Non-performing assets, including loans that have gone bad and repossessed assets, stood at only 1.69 percent of the $55.7 billion in total assets in the state. That compared with 2.44 percent nationwide and 3.33 percent in the Northeast.

But some ominous notes have been sounded. A recent survey by the FDIC found that "the real estate problems of the Northeast have spread to the mid-Atlantic states," as have sizable increases in the losses associated with related loans.

If problems in the real estate industry in Maryland and the surrounding area continue, the region's banks could be hit hard.

MNC Financial, Riggs National Corp. in Washington and Signet Banking Corp. in Richmond, Va., led a list of major banking companies in the nation with the largest exposures in the riskier area of construction lending, according to a report earlier this month from Bear, Stearns & Co. in New York.

"Banking looks like a tough time," said Mark Lynch, an analyst who co-authored the report at Bear, Stearns. "Real estate lending had a disproportionate level of loan growth at the greater Washington banks for the last couple years, and it's not there anymore.
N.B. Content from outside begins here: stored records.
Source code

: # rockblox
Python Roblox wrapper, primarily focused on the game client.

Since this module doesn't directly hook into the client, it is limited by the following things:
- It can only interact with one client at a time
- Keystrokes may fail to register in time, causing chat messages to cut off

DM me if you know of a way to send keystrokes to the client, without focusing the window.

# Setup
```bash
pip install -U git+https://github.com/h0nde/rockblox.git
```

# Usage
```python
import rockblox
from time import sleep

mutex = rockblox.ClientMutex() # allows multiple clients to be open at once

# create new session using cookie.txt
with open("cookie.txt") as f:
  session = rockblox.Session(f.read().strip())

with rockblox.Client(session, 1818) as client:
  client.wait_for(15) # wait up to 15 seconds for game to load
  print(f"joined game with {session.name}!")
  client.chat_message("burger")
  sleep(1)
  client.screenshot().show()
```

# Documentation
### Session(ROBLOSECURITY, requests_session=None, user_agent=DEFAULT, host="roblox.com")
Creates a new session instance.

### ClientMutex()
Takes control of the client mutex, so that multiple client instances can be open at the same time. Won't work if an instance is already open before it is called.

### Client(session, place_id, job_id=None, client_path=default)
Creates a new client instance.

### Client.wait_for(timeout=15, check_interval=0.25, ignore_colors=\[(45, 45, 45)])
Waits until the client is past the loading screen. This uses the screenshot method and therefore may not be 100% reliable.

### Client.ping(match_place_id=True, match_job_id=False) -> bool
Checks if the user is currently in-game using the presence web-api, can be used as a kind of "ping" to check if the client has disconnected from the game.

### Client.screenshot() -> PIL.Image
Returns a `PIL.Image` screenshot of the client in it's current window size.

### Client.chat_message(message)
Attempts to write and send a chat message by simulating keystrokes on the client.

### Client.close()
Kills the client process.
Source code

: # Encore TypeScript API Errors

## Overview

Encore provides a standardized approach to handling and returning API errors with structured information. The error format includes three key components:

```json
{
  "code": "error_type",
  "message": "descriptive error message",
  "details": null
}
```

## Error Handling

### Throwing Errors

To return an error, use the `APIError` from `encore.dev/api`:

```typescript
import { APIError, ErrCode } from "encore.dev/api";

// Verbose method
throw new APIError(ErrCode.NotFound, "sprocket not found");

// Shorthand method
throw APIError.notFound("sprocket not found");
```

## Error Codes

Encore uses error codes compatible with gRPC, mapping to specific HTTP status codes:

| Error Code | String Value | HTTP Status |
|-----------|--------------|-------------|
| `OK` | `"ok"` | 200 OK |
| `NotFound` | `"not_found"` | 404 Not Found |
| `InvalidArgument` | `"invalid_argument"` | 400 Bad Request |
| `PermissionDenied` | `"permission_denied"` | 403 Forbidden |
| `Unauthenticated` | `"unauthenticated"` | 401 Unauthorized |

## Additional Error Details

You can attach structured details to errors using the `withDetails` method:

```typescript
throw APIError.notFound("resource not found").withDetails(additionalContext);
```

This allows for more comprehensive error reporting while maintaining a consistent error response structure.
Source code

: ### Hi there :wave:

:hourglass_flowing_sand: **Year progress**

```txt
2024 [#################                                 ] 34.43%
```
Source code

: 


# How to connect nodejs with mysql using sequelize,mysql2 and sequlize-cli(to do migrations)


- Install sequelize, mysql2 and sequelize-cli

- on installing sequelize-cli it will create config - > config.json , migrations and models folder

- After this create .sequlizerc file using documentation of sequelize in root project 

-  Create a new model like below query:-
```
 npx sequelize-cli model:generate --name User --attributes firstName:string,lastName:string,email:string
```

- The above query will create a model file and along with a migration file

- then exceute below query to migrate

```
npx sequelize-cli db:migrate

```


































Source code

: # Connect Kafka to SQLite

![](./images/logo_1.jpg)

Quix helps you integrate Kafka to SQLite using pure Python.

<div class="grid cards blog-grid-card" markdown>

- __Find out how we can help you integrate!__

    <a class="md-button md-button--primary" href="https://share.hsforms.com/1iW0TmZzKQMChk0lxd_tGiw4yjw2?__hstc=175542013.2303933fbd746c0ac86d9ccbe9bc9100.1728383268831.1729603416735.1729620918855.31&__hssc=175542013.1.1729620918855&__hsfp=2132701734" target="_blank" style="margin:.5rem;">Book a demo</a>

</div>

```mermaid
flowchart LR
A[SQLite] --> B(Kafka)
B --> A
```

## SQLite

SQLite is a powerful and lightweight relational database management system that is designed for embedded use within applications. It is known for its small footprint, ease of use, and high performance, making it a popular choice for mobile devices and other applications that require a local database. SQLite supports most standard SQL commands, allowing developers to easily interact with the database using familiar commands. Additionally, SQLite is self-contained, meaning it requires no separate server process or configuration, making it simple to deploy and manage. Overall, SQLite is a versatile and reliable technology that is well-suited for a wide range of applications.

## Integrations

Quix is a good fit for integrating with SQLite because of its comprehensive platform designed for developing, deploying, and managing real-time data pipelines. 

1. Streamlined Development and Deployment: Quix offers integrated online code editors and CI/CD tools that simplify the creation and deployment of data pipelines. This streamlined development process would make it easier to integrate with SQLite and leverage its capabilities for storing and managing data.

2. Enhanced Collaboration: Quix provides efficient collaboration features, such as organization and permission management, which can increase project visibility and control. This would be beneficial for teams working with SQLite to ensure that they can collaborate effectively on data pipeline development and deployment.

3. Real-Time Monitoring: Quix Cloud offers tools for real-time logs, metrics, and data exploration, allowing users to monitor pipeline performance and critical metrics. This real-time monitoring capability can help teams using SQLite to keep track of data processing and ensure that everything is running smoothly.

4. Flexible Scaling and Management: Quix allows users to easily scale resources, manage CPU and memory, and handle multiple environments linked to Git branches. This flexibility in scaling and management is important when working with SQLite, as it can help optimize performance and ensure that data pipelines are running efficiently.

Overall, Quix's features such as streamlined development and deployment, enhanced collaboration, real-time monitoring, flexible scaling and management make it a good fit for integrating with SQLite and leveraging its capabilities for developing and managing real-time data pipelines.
And now they have to start to worry."

Despite a relatively low level of non-performing loans, Maryland banks as a group saw that category more than double, to $942 million, as of June 30 compared with $450 million a year ago.

The increase in problem real estate loans also has led to a squeeze in profits.

Income for the first half of this year for the state's banks as a group plummeted to just $9 million from $250 million during the first half of last year, hurt primarily by a fivefold increase in the amount the banks put aside to cover possible loan losses, according to the FDIC. Statewide, $421 million was added to such reserves, up from $86 million last year, though much of that increase was a result of moves at MNC.

In New England, perhaps the most well-known center of banking problems in recent months, a number of institutions are in trouble and eight banks have failed since the start of 1989.